Where to get service? "The next town up the road was Royalton. According to the legend on the back of the map, the population for the town was listed as eight hundred and sixty." Back on the road, Coulter suddenly realizes that another truck is aiming to run him off the road. Coulter takes evasive action; eventually the other truck "ran clear off the road, over the drainage ditch, down the slope to the water, and ended up with its nose end in the lapping water of the Sacramento River."

Coulter determines to report the incident in Royalton and then mosey right along. It doesn't work out that way.

The town and surrounding countryside are pretty much owned by Richard Davidson, a man who wants control. In that regard his son, Billy, is quite the problem. He hates his father and is generally not to be found except when he chooses to run folks off the road for sheer sport.

Billy not only survives the truck incident but now wants Coulter arrested for hit-and-run. Then, as if on schedule, a series of mysterious murders begins. First a prominent banker. Later will come an attorney and a real estate agent. Davidson is afraid Billy is behind them and has decided that Coulter is the guilty party. And he wants his hand-picked sheriff to kill him. Davidson is intransigent in the face of contrary evidence, but Coulter is equally intransigent when it comes to his reputation. If it's not Billy, who is the real killer?

The tale focuses on action, but also what it costs to be a person of integrity. It's a fun, fast-paced read, just the kind of story for a meandering trip through the Delta.

Sunday, December 02, 2012

"Grooving with a healthy rhythm of yeses and nos"


In "Say Yes To No," Greg Cootsona, associate pastor for adult discipleship and college ministries at Bidwell Presbyterian Church in Chico, found that taking on too much--saying "yes" to too many things--undermines the richness of life we were created to experience. Now, a just-published companion volume focuses on discovering the yeses we ought to embrace.

"The Time for Yes: Enjoying What's Best in Life, Work, and Love" ($5.99 in paperback from CreateSpace; also available in Amazon Kindle e-book format) recognizes the importance of "grooving with a healthy rhythm of yeses and nos." This is the place "where notes and silences, beats and spaces, produce beautiful music and where we move with the heartbeat of life. Here," he writes, "I've learned from the insights of researchers and writers who emphasize that our lives produce excellence when there is a rhythm of rest and work. As a percussionist would say, when we live this rhythm, then we groove. (Since I'm a percussionist, I guess I can say it.)"

Cootsona will be speaking and signing copies of his book this afternoon at 4:00 p.m. at Lyon Books in Chico.

But before one can begin grooving, we must listen. "Our yes implies that we hear the Voice of God calling us uniquely and specifically to do God's mission of love and justice in the world." Next comes "testing," "a process that verifies the validity of what we've heard." Then, at last, it's time to groove.
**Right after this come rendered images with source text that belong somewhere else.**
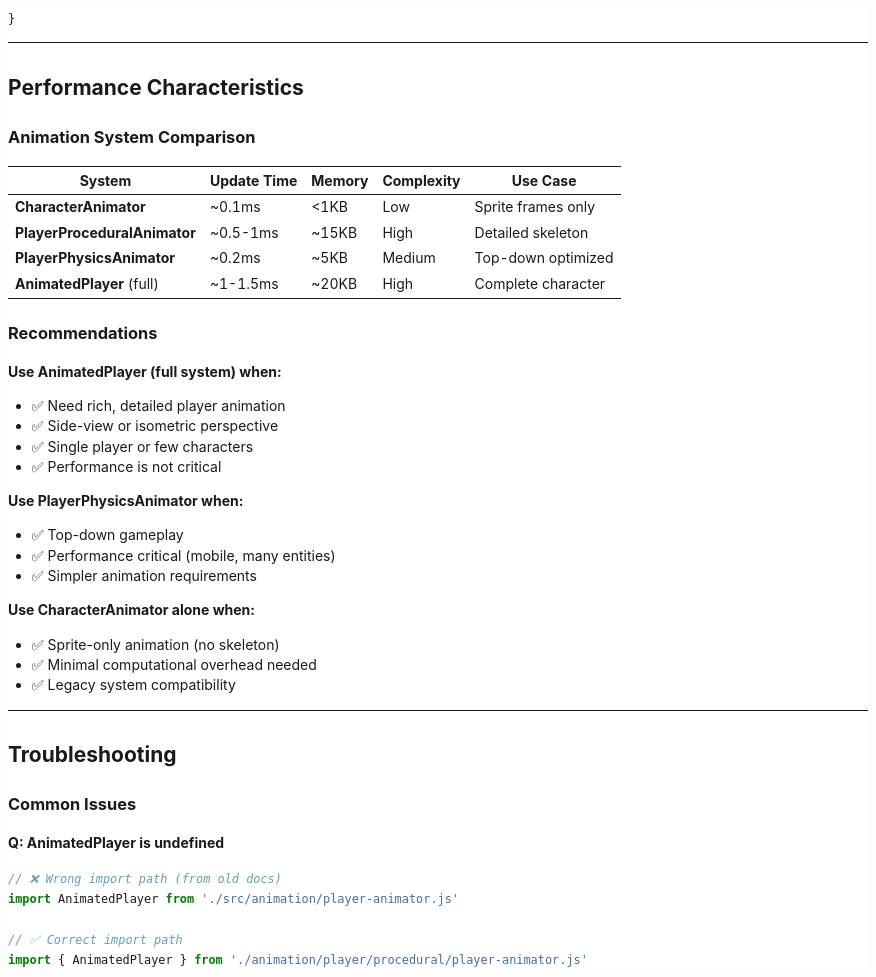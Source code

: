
 ```javascript
}
```

---

## Performance Characteristics

### Animation System Comparison

| System | Update Time | Memory | Complexity | Use Case |
|--------|-------------|---------|-----------|----------|
| **CharacterAnimator** | ~0.1ms | <1KB | Low | Sprite frames only |
| **PlayerProceduralAnimator** | ~0.5-1ms | ~15KB | High | Detailed skeleton |
| **PlayerPhysicsAnimator** | ~0.2ms | ~5KB | Medium | Top-down optimized |
| **AnimatedPlayer** (full) | ~1-1.5ms | ~20KB | High | Complete character |

### Recommendations

**Use AnimatedPlayer (full system) when:**
- ✅ Need rich, detailed player animation
- ✅ Side-view or isometric perspective
- ✅ Single player or few characters
- ✅ Performance is not critical

**Use PlayerPhysicsAnimator when:**
- ✅ Top-down gameplay
- ✅ Performance critical (mobile, many entities)
- ✅ Simpler animation requirements

**Use CharacterAnimator alone when:**
- ✅ Sprite-only animation (no skeleton)
- ✅ Minimal computational overhead needed
- ✅ Legacy system compatibility

---

## Troubleshooting

### Common Issues

**Q: AnimatedPlayer is undefined**
```javascript
// ❌ Wrong import path (from old docs)
import AnimatedPlayer from './src/animation/player-animator.js'

// ✅ Correct import path
import { AnimatedPlayer } from './animation/player/procedural/player-animator.js'
```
These steps work themselves out in what Cootsona calls the "triangle" of life, work, and love. "In our personal life, we say yes to what makes sense for the way we are created. In work, we seek to make the world a better place by using our particular gifts and passions for what God wants in the world. In our relationships, we learn how all this makes a lot more sense--and becomes a lot more fun--when we do it with others."

Such a life is a realization of beauty ("excellence, true success, and happiness"). "Through listening for our calling we find he One who calls. I believe God is faithful in calling us."

The book is a fun and practical guide for finding the right rhythms of our lives.